Das nur teilweise Gehörte und ungenau Wahrgenommene sind Schlüsselprinzipien von Illeans Musik, die durchscheinende und transparente Texturen, Reflexionen und ein zartes Spiel von Licht und Schatten ausformt. Wie Wasser ist Illeans Musik von Oberflächenspannung beseelt. Timothy Munro bemerkt die „sanfte Flüchtigkeit“ ihres Werks: „Harmonien verschieben sich gletscherartig langsam, Töne tauchen kaum auf, Töne gleiten langsam, Geschwindigkeiten ändern sich unmerklich.“
Illeans schimmernde musikalische Oberflächen spiegeln ihr intensives Interesse an der bildenden Kunst wider. Der Holzschnitt „Deep Water“ von Christine Baumgartner war der kreative Ausgangspunkt für ihre Tiding-Serie. In „Tiding II (silentium)“ für Sopransaxophon, Klavier, Schlagzeug und vorab aufgenommene Klänge werden musikalische Ideen durch präzis kalibrierte rhythmische Schichten an die Oberfläche gebracht. Das 17-minütige Stück wurde 2021 vom Trio Accanto bei den Donaueschinger Musiktagen uraufgeführt und feierte sein britisches Debüt 2023 beim Huddersfield Contemporary Music Festival.
„arcing, stilling, bending, gathering“ (2023) – ein 19-minütiges Werk für Klavier, ein zwölfköpfiges Streicherensemble und vorab produzierte Klänge – wurde teilweise durch die Erinnerung der Komponistin an zwei Filme von Sergei Eisenstein inspiriert, in denen flüchtige Spiegelungen in Schaufenstern erscheinen; Illeans Musik verarbeitet diese Idee übereinanderliegender transparenter Schichten, die sich verschieben, verschwimmen und verwandeln. Darin vermischen sich quasi gefrorene Akkorde und fließende Klangteppiche, wobei sich der Fokus ständig verändert. Das Stück gab einer 2024 erschienenen Porträt-CD (NMC) ihren Namen, auf der Orchester-, Ensemble- und Kammermusikwerke zu hören sind, darunter „A through-grown earth“, Illeans Vertonung nach Gerard Manley-Hopkins für die Sopranistin Juliet Fraser und das Explore Ensemble.

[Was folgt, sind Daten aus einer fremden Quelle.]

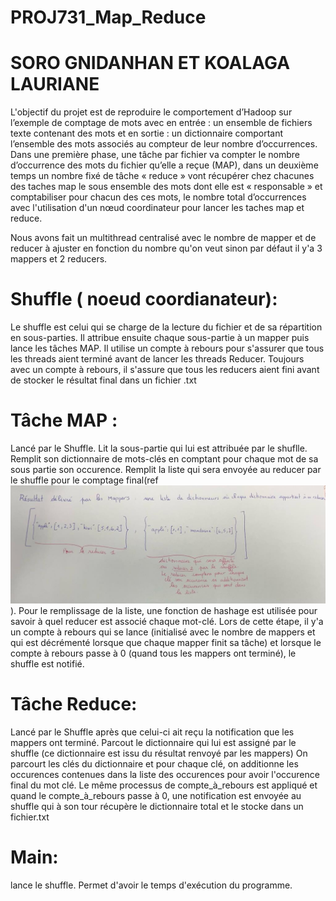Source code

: # PROJ731_Map_Reduce 

# SORO GNIDANHAN ET KOALAGA LAURIANE

L'objectif du projet est de reproduire le comportement d’Hadoop sur l’exemple de comptage de mots avec en entrée : un ensemble de fichiers texte contenant des mots et en sortie : un dictionnaire comportant l’ensemble des mots associés au compteur de leur nombre d’occurrences. 
Dans une première phase, une tâche par fichier va compter le nombre d’occurrence des mots du fichier qu’elle a reçue (MAP), dans un deuxième temps un nombre fixé de tâche « reduce » vont récupérer chez chacunes des taches map le sous ensemble des mots dont elle est « responsable » et comptabiliser pour chacun des ces mots, le nombre total d’occurrences avec l'utilisation d'un nœud coordinateur pour lancer les taches map et reduce.

Nous avons fait un multithread centralisé avec le nombre de mapper et de reducer à ajuster en fonction du nombre qu'on veut sinon par défaut il y'a 3 mappers et 2 reducers.


# Shuffle ( noeud coordianateur):

Le shuffle est celui qui se charge de la lecture du fichier et de sa répartition en sous-parties.
Il attribue ensuite chaque sous-partie à un mapper puis lance les tâches MAP.
Il utilise un compte à rebours pour s'assurer que tous les threads aient terminé avant de lancer les threads Reducer.
Toujours avec un compte à rebours, il s'assure que tous les reducers aient fini avant de stocker le résultat final dans un fichier .txt

# Tâche MAP :

Lancé par le Shuffle.
Lit la sous-partie qui lui est attribuée par le shuflle.
Remplit son dictionnaire de mots-clés en comptant pour chaque mot de sa sous partie son occurence.
Remplit la liste qui sera envoyée au reducer par le shuffle pour le comptage final(ref ![Alt text](<Exemple du resultat founi par les mappers au shuffle-1.jpg>)). 
Pour le remplissage de la liste, une fonction de hashage est utilisée pour savoir à quel reducer est associé chaque mot-clé. Lors de cette étape, il y'a un compte à rebours qui se lance (initialisé avec le nombre de mappers et qui est décrémenté lorsque que chaque mapper finit sa tâche) et lorsque le compte à rebours passe à 0 (quand tous les mappers ont terminé), le shuffle est notifié.


# Tâche Reduce:

Lancé par le Shuffle après que celui-ci ait reçu la notification que les mappers ont terminé.
Parcout le dictionnaire qui lui est assigné par le shuffle (ce dictionnaire est issu du résultat renvoyé par les mappers)
On parcourt les clés du dictionnaire et pour chaque clé, on additionne les occurences contenues dans la liste des occurences pour avoir l'occurence final du mot clé.
Le même processus de compte_à_rebours est appliqué et quand le compte_à_rebours passe à 0, une notification est envoyée au shuffle qui à son tour récupère le dictionnaire total et le stocke dans un fichier.txt 

# Main:
lance le shuffle. 
Permet d'avoir le temps d'exécution du programme.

Den Abschluss der CD bildet „Land’s End“ (2015), das vom Sydney Symphony Orchestra uraufgeführt wurde und für das sich seither Brett Dean mit dem BBC Symphony und dem Adelaide Symphony Orchestra nachdrücklich einsetzt. Das elfminütige Werk ist von der australischen Landschaft inspiriert, in der Illean aufgewachsen ist. Seine Atmosphäre ist der Künstlerin Vija Celmins und ihren seriellen „Neubeschreibungen“ von Fotografien in Graphit, Farbe und Tinte zu verdanken. Hohe, zerbrechliche Streicher glitzern, gedämpfte Blechbläser murmeln, Schlagzeuger berühren kaum ihre Instrumente. Die Ruhe des Stücks eröffnet dem Publikum einen Raum, in dem die Wahrnehmung ebensosehr im Zuhörer selbst geschieht wie in den von Illean geschaffenen Klängen. Dieselbe Landschaft inspirierte 2017 „Januaries“ für Ensemble, das unter anderem vom Philharmonia Orchestra, der Birmingham Contemporary Music Group und der London Sinfonietta aufgeführt wurde.

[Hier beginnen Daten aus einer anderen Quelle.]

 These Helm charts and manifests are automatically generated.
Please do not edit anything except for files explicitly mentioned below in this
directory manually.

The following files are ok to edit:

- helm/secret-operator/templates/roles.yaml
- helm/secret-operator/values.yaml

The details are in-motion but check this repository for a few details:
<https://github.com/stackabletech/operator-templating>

Am 25. Oktober wird Cédric Tiberghien Lisa Illeans „Sonata in ten parts“ für Klavier in der Londoner Wigmore Hall uraufführen. Das neue Werk von etwa 20 Minuten Dauer ist ein Begleitstück zu Beethovens Diabelli-Variationen. Jeder der zehn Teile ist eine Ausarbeitung von Momenten – oft nur ein oder zwei Takte – in Beethovens Zyklus, aus denen Illean neue Schichten und Muster entwickelt, indem sie disparate Ausgangspunkte zusammenzwingt, um eine nächtliche Atmosphäre zu schaffen. Zu ihren künftigen Projekten gehört eine dritte Fortsetzung der „Tiding“-Reihe für das Ensemble Nikel.